Tiger Woods' "Apology"
Did you see Tiger's mea culpa on live TV last week? BULLDOG REPORTER asked for my comments, and here's what I wrote:
It was not a news conference, and it was barely an apology. A handpicked group of family and friends? No real reporters asking questions? And Tiger delivering a robot-like, poorly read statement (without prompters) in a room that looked like a funeral parlor? This is the best his handlers could come up with after all this time?
He seemed at times over-rehearsed (the emotional pause, the hand on his heart); for the most part, his delivery came off as phony and insincere while working from a script obviously written by a committee, not by him.
And Tiger's costar in this little drama? Not his wife Elin, but his mother, looking stern at first and later looking down, unable to watch her own son. Then this Oedipal embrace after the speech? Please!

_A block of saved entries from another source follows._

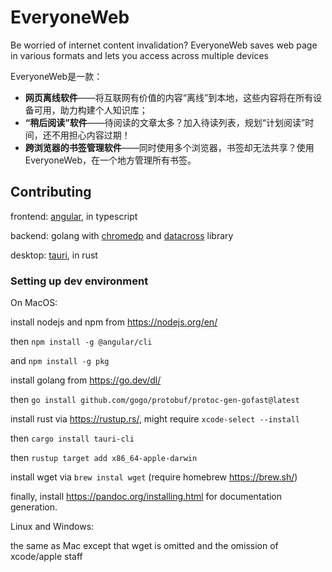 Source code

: # EveryoneWeb

Be worried of internet content invalidation? EveryoneWeb saves web page in various formats and lets you access across multiple devices

<p>EveryoneWeb是一款：</p>
<ul>
    <li><strong>网页离线软件</strong>——将互联网有价值的内容“离线”到本地，这些内容将在所有设备可用，助力构建个人知识库；</li>
    <li><strong>“稍后阅读”软件</strong>——待阅读的文章太多？加入待读列表，规划“计划阅读”时间，还不用担心内容过期！</li>
    <li><strong>跨浏览器的书签管理软件</strong>——同时使用多个浏览器，书签却无法共享？使用EveryoneWeb，在一个地方管理所有书签。</li>
</ul>
        
## Contributing
 
frontend: [angular](https://angular.io/), in typescript

backend: golang with [chromedp](https://github.com/chromedp/chromedp) and [datacross](https://github.com/CQUST-Runner/datacross) library

desktop: [tauri](https://tauri.app/), in rust

### Setting up dev environment

On MacOS:

install nodejs and npm from https://nodejs.org/en/

then `npm install -g @angular/cli`

and `npm install -g pkg`

install golang from https://go.dev/dl/

then `go install github.com/gogo/protobuf/protoc-gen-gofast@latest`

install rust via https://rustup.rs/, might require `xcode-select --install`

then `cargo install tauri-cli`

then `rustup target add x86_64-apple-darwin`

install wget via `brew instal wget` (require homebrew https://brew.sh/)

finally, install https://pandoc.org/installing.html for documentation generation.

Linux and Windows:

the same as Mac except that wget is omitted and the omission of xcode/apple staff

The wide shot of the crowd's reactions spoke volumes. If Tiger couldn't connect with this handpicked bunch of toadies, he sure couldn't do a good job connecting with the public. This entire "public apology" was too little far too late to do anything useful in reviving his damaged brand.
What should have been done instead? My perspective:
1. Tiger's handlers should not have waited so long to go public, letting the story grow and fester.

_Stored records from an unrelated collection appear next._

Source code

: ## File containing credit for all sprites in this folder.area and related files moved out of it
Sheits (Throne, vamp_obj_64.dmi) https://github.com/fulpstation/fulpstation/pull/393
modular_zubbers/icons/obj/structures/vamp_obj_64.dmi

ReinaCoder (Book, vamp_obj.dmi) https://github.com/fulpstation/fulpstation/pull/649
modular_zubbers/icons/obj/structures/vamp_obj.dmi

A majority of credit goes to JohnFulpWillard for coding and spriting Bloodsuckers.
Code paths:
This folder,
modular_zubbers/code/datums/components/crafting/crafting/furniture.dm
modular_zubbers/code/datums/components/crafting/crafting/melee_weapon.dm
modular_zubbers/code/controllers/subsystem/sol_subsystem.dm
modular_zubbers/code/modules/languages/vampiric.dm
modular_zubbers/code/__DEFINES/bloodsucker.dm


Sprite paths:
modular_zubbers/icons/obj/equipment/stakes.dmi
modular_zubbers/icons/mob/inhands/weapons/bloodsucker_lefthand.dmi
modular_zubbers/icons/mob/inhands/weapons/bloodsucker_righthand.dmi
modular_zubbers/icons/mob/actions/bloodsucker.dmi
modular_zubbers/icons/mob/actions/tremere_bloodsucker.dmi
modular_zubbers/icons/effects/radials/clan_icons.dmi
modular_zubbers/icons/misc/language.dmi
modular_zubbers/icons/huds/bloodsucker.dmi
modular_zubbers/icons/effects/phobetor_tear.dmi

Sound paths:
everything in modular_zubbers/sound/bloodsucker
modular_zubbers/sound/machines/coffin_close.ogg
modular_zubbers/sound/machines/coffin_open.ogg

2. Why not do his mea culpa one-on-one with someone like Bob Costas in a controlled interview with agreed-to ground rules on the questions. Surely some journo would whore themselves for that exclusive.
3. If he had to read a statement, rehearse it! It needed to sound genuine and spontaneous, not scripted and unprepared.
4. Whatever it took, have his wife there showing genuine support.
Last Friday's performance was weak. Instead of putting the story to rest, everything he tried to avoid (reporters, questions, real emotions) will be waiting for him when he returns to the public eye.
Tiger will be back. But he'll never be a star again. And I doubt, given all that's on his mind, he'll ever play great golf again. I'd predict that the last of his sponsors will slip away in the coming months. The Germans have a word for it: Schadenfreude.